Given entries →
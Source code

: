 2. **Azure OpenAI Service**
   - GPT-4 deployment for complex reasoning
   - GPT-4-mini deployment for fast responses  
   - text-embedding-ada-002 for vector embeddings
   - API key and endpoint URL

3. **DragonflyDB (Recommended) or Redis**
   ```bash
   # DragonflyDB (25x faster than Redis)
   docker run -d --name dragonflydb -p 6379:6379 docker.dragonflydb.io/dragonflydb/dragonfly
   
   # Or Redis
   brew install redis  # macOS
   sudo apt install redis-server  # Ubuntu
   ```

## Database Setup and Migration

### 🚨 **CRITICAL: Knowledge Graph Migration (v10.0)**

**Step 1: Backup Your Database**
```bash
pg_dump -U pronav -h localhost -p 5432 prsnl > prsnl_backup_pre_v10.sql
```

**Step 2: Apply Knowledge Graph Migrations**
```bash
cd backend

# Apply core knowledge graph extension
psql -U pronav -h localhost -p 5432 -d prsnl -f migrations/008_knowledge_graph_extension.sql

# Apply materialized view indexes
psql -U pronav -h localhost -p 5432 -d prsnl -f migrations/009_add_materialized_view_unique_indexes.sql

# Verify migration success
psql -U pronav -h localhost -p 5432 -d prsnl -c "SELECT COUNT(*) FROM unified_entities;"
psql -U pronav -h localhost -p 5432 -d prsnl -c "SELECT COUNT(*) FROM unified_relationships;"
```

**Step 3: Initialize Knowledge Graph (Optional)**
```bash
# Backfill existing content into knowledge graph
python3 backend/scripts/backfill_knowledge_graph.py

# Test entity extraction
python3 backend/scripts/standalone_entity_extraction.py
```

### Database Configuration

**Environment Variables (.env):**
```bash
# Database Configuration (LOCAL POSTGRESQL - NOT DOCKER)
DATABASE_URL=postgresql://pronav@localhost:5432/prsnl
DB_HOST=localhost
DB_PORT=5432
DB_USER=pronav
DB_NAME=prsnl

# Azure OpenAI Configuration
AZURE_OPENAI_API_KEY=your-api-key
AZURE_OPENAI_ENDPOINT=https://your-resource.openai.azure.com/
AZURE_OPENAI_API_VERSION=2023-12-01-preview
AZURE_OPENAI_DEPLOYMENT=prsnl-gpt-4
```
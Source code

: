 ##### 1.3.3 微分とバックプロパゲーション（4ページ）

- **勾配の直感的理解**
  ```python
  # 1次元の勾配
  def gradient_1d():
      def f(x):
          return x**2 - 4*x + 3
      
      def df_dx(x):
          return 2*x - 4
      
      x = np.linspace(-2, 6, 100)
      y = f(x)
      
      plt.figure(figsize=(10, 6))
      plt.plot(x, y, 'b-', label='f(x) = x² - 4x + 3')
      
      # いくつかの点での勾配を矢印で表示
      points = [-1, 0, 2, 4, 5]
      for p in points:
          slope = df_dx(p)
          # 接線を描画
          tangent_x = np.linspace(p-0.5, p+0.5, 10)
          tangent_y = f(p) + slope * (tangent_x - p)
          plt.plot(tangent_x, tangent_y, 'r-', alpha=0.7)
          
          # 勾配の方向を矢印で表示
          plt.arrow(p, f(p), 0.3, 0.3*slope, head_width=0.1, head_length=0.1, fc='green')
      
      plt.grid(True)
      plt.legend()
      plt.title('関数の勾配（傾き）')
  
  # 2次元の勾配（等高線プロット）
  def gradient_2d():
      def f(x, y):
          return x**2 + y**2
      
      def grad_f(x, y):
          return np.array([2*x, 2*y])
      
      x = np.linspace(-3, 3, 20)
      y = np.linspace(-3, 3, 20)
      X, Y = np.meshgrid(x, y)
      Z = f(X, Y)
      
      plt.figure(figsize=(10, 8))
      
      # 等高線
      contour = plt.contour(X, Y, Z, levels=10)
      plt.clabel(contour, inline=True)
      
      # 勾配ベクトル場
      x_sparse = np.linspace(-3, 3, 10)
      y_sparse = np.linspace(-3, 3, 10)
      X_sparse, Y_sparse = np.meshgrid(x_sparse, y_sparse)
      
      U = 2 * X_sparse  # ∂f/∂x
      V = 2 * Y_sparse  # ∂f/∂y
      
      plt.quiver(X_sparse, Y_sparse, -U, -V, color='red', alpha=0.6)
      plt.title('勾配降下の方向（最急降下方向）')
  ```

Exercise goal → Among the entries above, how many lines hold the string "title"? Answer with the bare number.

Solution to this task → 2